Ketika ditanya kenapa hemat dalam pemakaian air itu, kata Ardiles mereka sangat menderita air bersih, dan tidak pernah alpa pada setiap musim memasuki musim kemarau.
Untuk mendapatkan air bersih, kata dia rata-rata harus mengeluarkan rupiah, sebab kondisi mata air kali Kalela jaraknya sangat jauh hingga mencapai 15 kilometer. Sementara untuk mata air di sekitar wilayah Desa tersebut juga sudah kering, bahakan dua danau yang menjadi andalan warga untuk mandi dan cuci juga sudah mulai mengering.

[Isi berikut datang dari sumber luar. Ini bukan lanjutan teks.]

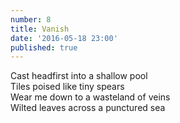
 ```yaml
---
number: 8
title: Vanish
date: '2016-05-18 23:00'
published: true
---
```

Cast headfirst into a shallow pool<br>
Tiles poised like tiny spears<br> 
Wear me down to a wasteland of veins<br>
Wilted leaves across a punctured sea<br>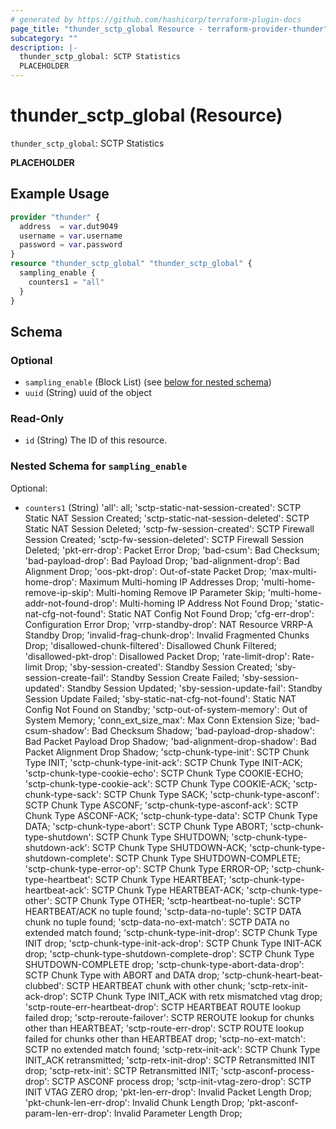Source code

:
 ```yaml
---
# generated by https://github.com/hashicorp/terraform-plugin-docs
page_title: "thunder_sctp_global Resource - terraform-provider-thunder"
subcategory: ""
description: |-
  thunder_sctp_global: SCTP Statistics
  PLACEHOLDER
---
```


# thunder_sctp_global (Resource)

`thunder_sctp_global`: SCTP Statistics

__PLACEHOLDER__

## Example Usage

```terraform
provider "thunder" {
  address  = var.dut9049
  username = var.username
  password = var.password
}
resource "thunder_sctp_global" "thunder_sctp_global" {
  sampling_enable {
    counters1 = "all"
  }
}
```

<!-- schema generated by tfplugindocs -->
## Schema

### Optional

- `sampling_enable` (Block List) (see [below for nested schema](#nestedblock--sampling_enable))
- `uuid` (String) uuid of the object

### Read-Only

- `id` (String) The ID of this resource.

<a id="nestedblock--sampling_enable"></a>
### Nested Schema for `sampling_enable`

Optional:

- `counters1` (String) 'all': all; 'sctp-static-nat-session-created': SCTP Static NAT Session Created; 'sctp-static-nat-session-deleted': SCTP Static NAT Session Deleted; 'sctp-fw-session-created': SCTP Firewall Session Created; 'sctp-fw-session-deleted': SCTP Firewall Session Deleted; 'pkt-err-drop': Packet Error Drop; 'bad-csum': Bad Checksum; 'bad-payload-drop': Bad Payload Drop; 'bad-alignment-drop': Bad Alignment Drop; 'oos-pkt-drop': Out-of-state Packet Drop; 'max-multi-home-drop': Maximum Multi-homing IP Addresses Drop; 'multi-home-remove-ip-skip': Multi-homing Remove IP Parameter Skip; 'multi-home-addr-not-found-drop': Multi-homing IP Address Not Found Drop; 'static-nat-cfg-not-found': Static NAT Config Not Found Drop; 'cfg-err-drop': Configuration Error Drop; 'vrrp-standby-drop': NAT Resource VRRP-A Standby Drop; 'invalid-frag-chunk-drop': Invalid Fragmented Chunks Drop; 'disallowed-chunk-filtered': Disallowed Chunk Filtered; 'disallowed-pkt-drop': Disallowed Packet Drop; 'rate-limit-drop': Rate-limit Drop; 'sby-session-created': Standby Session Created; 'sby-session-create-fail': Standby Session Create Failed; 'sby-session-updated': Standby Session Updated; 'sby-session-update-fail': Standby Session Update Failed; 'sby-static-nat-cfg-not-found': Static NAT Config Not Found on Standby; 'sctp-out-of-system-memory': Out of System Memory; 'conn_ext_size_max': Max Conn Extension Size; 'bad-csum-shadow': Bad Checksum Shadow; 'bad-payload-drop-shadow': Bad Packet Payload Drop Shadow; 'bad-alignment-drop-shadow': Bad Packet Alignment Drop Shadow; 'sctp-chunk-type-init': SCTP Chunk Type INIT; 'sctp-chunk-type-init-ack': SCTP Chunk Type INIT-ACK; 'sctp-chunk-type-cookie-echo': SCTP Chunk Type COOKIE-ECHO; 'sctp-chunk-type-cookie-ack': SCTP Chunk Type COOKIE-ACK; 'sctp-chunk-type-sack': SCTP Chunk Type SACK; 'sctp-chunk-type-asconf': SCTP Chunk Type ASCONF; 'sctp-chunk-type-asconf-ack': SCTP Chunk Type ASCONF-ACK; 'sctp-chunk-type-data': SCTP Chunk Type DATA; 'sctp-chunk-type-abort': SCTP Chunk Type ABORT; 'sctp-chunk-type-shutdown': SCTP Chunk Type SHUTDOWN; 'sctp-chunk-type-shutdown-ack': SCTP Chunk Type SHUTDOWN-ACK; 'sctp-chunk-type-shutdown-complete': SCTP Chunk Type SHUTDOWN-COMPLETE; 'sctp-chunk-type-error-op': SCTP Chunk Type ERROR-OP; 'sctp-chunk-type-heartbeat': SCTP Chunk Type HEARTBEAT; 'sctp-chunk-type-heartbeat-ack': SCTP Chunk Type HEARTBEAT-ACK; 'sctp-chunk-type-other': SCTP Chunk Type OTHER; 'sctp-heartbeat-no-tuple': SCTP HEARTBEAT/ACK no tuple found; 'sctp-data-no-tuple': SCTP DATA chunk no tuple found; 'sctp-data-no-ext-match': SCTP DATA no extended match found; 'sctp-chunk-type-init-drop': SCTP Chunk Type INIT drop; 'sctp-chunk-type-init-ack-drop': SCTP Chunk Type INIT-ACK drop; 'sctp-chunk-type-shutdown-complete-drop': SCTP Chunk Type SHUTDOWN-COMPLETE drop; 'sctp-chunk-type-abort-data-drop': SCTP Chunk Type with ABORT and DATA drop; 'sctp-chunk-heart-beat-clubbed': SCTP HEARTBEAT chunk with other chunk; 'sctp-retx-init-ack-drop': SCTP Chunk Type INIT_ACK with retx mismatched vtag drop; 'sctp-route-err-heartbeat-drop': SCTP HEARTBEAT ROUTE lookup failed drop; 'sctp-reroute-failover': SCTP REROUTE lookup for chunks other than HEARTBEAT; 'sctp-route-err-drop': SCTP ROUTE lookup failed for chunks other than HEARTBEAT drop; 'sctp-no-ext-match': SCTP no extended match found; 'sctp-retx-init-ack': SCTP Chunk Type INIT_ACK retransmitted; 'sctp-retx-init-drop': SCTP Retransmitted INIT drop; 'sctp-retx-init': SCTP Retransmitted INIT; 'sctp-asconf-process-drop': SCTP ASCONF process drop; 'sctp-init-vtag-zero-drop': SCTP INIT VTAG ZERO drop; 'pkt-len-err-drop': Invalid Packet Length Drop; 'pkt-chunk-len-err-drop': Invalid Chunk Length Drop; 'pkt-asconf-param-len-err-drop': Invalid Parameter Length Drop;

"Kondisi jalan yang jauh ini, tentu kami tidak bisa tempuh dengan berjalan kaki pergi pulang 30 kilometer setiap hari, kami harus dengan sewa ojek atau numpang di kendaraan umum. Memang kami dibantu oleh mobil tangki air milik desa dan itu juga tidak gratis, kami harus beli dengan 500 ribu perdrum, maka karena kondisi ekonomi kami terbatas, sehingga kami harus hemat menggunakan air,"urai Ardiles.
Warga setempat lainya, Ndawa Ndula juga menyampaikan keluhan yang sama.
Ndawa mengharapkan, agar bagaimana usaha pemerintah untuk bagaimana caranya bisa membangun air lading hingga ke wilayah desa mereka.
"Kasihan kami ini, setiap tahun selalu menderita. Dapat air bersih harus pakai beli, sementara ekonomi pas-pasan mau hasil apa disini,"tutup Ndawa.
Yuliana Bangkahe (45) seorang warga desa Prahambuli di Kecamatan Nggoa, kepada POS-KUPANG. COM, Jumat (19/7/2019) pekan lalu juga mengatakan, mereka warga desa Praihambuli khususnya Kampung Haurani sangat kesulitan air bersih.
Kata dia, bagi yang memiliki uang bisa membeli air di mobil tangki air, namun bagi ia dan keluarganya yang tak memiliki uang terpaksa harus menempuh perjalanan jauh dengan berjalan kaki untuk memperoleh air bersih.
"Saya dan keluarga pakai jalan kaki saja sejauh 8 kilometer untuk dapat air bersih di mata air Kambohepang. Mau beli uang tidak ada, kalau ada warga disini yang punya uang dia beli di mobil tangki atau pun membeli per drom air, kalau saya pikir uang sedikit biar beli beras dan kebutuhan lain untuk anak sekolah, biar air kami pergi ambil jauh,"kisah Yuliana.